Other times, value isn’t subjective and it isn’t delicate and there is no nuance to it. Value can, at times, be so blatant and so bold that it no longer sneaks up on us and slowly convinces us of its status and its worth. Instead, it walks up to us, looks us in our eyes, boxes our ears, and slaps our face. This is how it is at Folly Lane, and when I sold this lakefront property on Friday for $1.65MM there is no one, anywhere that can dispute the outrageous value that was secured here. This sale doesn’t need all that much context, but because I’m not as kind-spirited as I should be, consider the sale of the REO on Maple Lane from last fall. That buyer paid $1.86MM for a similar lot with a lesser house and a far worse view. That, and this: To get to Folly Lane you get to drive past William Wrigley and Pat Ryan and Richard Driehaus. To get to Maple Lane you get to drive past a convenience store.
The sale at Folly still falls, if at the low end, within our expected range for lakefront parcels of this size. That range, however, is subject to change, and if I have my faculties about me, and I believe I do, I’m looking for that range to change this year. The $16-$18k per front foot range that many lakefront properties have fallen into will, at some point, no longer be relevant. The market is running out of Folly Lanes. That isn’t to say that value will not exist moving forward, as it most certainly will, but it is to say that these sorts of values are bound to show themselves with far less frequency. I expect certain lakefront properties to slip through the cracks and sell at severely discounted prices, but as the Maple Lane sale from last fall proved, it only takes one buyer here and there to pay high prices in order to skew recorded values to the upside.

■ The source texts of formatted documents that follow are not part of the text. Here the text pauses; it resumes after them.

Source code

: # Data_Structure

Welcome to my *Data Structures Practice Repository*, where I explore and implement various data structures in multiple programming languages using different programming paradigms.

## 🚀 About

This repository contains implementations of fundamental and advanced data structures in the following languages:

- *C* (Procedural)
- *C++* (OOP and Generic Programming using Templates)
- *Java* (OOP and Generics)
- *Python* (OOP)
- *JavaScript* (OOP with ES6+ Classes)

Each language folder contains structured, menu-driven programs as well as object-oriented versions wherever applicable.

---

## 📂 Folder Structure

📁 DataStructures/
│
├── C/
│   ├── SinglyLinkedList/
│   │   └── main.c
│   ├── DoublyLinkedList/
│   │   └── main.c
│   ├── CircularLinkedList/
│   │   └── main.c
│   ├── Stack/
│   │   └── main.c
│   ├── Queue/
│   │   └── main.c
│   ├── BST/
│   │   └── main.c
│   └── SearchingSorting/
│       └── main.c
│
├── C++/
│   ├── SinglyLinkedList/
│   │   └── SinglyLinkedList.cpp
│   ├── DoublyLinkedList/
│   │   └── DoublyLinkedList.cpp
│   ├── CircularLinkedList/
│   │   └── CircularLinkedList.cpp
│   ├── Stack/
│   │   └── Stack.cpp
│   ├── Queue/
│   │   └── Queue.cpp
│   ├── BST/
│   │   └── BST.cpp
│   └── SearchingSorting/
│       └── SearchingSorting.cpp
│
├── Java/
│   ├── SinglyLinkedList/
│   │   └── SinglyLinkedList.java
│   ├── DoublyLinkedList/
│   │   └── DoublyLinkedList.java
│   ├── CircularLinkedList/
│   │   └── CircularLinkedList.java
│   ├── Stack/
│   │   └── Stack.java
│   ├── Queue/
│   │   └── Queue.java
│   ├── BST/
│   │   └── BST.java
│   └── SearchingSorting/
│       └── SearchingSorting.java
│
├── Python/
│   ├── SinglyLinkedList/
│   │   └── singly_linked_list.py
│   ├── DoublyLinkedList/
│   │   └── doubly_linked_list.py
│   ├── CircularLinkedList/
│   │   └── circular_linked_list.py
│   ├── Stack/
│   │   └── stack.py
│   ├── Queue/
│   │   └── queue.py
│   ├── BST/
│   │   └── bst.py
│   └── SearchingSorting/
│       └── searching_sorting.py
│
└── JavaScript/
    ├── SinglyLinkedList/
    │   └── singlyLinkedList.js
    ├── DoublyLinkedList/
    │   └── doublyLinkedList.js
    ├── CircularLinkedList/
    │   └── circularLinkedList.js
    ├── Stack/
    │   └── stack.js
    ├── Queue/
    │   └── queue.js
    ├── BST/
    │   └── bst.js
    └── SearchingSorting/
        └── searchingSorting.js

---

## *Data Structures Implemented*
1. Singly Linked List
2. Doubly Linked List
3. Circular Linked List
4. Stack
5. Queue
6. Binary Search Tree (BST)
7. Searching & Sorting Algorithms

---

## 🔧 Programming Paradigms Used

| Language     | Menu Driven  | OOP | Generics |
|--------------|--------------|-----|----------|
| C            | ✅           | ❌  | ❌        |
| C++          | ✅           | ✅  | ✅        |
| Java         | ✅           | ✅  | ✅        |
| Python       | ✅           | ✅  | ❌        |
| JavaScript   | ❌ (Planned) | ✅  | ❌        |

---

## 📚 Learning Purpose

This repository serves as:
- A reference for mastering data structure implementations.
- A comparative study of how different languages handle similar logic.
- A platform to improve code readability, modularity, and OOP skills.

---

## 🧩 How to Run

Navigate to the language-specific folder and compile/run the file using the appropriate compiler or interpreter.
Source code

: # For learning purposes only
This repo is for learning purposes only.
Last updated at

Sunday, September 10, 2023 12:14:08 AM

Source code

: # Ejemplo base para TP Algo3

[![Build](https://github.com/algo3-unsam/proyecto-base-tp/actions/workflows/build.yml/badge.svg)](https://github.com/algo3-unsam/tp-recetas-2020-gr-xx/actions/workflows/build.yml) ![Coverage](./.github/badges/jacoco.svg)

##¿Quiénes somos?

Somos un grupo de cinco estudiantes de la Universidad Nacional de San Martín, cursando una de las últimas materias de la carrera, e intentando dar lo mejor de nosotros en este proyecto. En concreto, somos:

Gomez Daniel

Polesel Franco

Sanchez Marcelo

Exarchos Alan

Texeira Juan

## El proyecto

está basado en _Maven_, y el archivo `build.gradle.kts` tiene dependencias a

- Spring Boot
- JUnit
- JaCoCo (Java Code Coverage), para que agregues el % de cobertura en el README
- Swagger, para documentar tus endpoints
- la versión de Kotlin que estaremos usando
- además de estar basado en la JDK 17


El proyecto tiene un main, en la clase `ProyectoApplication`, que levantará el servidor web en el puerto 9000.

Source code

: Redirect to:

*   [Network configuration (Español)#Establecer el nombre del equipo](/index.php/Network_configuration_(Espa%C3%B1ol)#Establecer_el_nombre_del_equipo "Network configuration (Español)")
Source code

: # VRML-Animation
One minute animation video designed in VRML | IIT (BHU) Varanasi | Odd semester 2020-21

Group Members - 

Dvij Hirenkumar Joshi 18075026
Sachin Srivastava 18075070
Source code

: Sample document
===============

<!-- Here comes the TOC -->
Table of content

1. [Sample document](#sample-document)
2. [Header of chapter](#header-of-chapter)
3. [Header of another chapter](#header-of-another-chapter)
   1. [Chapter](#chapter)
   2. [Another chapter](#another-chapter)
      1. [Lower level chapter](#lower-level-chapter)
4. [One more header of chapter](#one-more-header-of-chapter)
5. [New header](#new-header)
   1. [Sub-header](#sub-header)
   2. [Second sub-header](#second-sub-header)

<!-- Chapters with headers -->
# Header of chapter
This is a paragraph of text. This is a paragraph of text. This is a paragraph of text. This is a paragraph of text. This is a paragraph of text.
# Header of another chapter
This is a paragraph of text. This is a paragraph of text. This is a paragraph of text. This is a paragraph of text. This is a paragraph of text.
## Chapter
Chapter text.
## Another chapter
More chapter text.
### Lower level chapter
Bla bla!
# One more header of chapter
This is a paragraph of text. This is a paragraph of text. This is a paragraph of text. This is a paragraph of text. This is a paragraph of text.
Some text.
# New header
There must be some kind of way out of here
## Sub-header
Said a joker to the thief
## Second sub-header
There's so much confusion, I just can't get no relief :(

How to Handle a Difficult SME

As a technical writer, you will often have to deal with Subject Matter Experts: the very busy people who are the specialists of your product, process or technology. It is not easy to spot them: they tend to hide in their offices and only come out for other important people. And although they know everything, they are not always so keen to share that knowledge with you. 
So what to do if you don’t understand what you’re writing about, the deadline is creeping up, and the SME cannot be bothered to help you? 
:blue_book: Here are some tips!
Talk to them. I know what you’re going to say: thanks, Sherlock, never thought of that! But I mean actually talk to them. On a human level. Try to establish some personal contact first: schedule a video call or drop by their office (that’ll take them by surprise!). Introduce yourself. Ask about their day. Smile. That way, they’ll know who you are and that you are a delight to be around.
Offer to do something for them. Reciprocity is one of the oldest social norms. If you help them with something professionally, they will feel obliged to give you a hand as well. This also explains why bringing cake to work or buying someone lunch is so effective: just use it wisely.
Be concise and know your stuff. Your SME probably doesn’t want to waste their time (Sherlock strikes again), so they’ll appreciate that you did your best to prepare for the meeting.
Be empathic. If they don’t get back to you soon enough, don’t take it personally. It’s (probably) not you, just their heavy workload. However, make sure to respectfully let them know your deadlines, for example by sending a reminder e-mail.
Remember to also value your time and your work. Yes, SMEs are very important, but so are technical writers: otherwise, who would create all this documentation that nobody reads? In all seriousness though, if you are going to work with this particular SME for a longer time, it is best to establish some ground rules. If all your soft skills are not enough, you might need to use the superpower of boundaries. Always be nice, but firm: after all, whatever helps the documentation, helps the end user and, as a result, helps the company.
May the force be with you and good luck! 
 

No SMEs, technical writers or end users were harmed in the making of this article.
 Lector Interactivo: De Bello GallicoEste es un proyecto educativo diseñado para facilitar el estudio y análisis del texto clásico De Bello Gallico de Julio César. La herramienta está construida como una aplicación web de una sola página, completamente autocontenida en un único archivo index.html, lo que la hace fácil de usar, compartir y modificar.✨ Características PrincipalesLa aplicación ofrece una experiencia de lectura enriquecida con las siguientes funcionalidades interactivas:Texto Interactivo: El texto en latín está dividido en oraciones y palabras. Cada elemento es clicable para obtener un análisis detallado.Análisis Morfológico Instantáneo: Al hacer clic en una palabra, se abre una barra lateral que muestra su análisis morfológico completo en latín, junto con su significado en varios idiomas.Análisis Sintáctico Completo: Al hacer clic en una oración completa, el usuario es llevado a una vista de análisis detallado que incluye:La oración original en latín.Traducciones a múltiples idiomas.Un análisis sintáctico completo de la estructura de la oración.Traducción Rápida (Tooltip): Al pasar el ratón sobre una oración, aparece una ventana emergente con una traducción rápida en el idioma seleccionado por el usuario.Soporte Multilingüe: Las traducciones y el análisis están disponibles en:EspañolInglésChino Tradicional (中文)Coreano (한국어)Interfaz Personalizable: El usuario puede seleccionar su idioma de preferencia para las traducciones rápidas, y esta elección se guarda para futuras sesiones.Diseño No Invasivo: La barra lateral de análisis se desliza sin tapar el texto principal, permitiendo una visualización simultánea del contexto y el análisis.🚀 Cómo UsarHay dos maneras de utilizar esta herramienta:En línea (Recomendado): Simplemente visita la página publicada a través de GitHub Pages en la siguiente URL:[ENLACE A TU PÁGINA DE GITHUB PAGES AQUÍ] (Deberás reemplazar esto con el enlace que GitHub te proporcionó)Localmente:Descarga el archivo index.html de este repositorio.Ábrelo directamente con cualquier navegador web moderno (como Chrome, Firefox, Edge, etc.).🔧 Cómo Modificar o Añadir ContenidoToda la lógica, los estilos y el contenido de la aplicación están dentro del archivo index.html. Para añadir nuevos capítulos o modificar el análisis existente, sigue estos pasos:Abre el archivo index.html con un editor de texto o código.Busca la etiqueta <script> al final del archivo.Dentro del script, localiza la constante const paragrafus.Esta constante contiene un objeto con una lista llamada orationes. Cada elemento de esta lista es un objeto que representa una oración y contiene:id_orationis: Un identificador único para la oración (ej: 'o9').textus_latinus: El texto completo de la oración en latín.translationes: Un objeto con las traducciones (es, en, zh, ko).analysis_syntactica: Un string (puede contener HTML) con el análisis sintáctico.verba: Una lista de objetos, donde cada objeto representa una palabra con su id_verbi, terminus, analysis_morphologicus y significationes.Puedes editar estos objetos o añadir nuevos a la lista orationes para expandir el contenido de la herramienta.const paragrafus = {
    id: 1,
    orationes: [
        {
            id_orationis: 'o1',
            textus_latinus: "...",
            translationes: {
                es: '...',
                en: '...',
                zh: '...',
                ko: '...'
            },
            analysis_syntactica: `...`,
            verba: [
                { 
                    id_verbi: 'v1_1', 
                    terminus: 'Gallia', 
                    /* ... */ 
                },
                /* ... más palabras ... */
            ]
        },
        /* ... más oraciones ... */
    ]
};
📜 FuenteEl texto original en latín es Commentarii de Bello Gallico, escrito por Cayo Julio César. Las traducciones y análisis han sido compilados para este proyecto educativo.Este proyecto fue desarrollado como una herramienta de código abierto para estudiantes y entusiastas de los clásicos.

For now, we should congratulate the buyer of Folly for his discernment. Many buyers passed on this home because it didn’t have the polish that other homes have, and those in the market who are attracted to shiny objects didn’t find Folly all that enticing. I’d suggest that those buyers simply looked in the wrong place for all that glitters. They looked in the kitchen and they looked in the bathrooms and then they went downstairs and they looked around there and when they were done looking they still hadn’t found anything so they walked outside and sat down in their cars and drove away. The buyer who captured this value did so because he knew the only thing that needs to sparkle was right out at the edge of that 101′ wide front yard.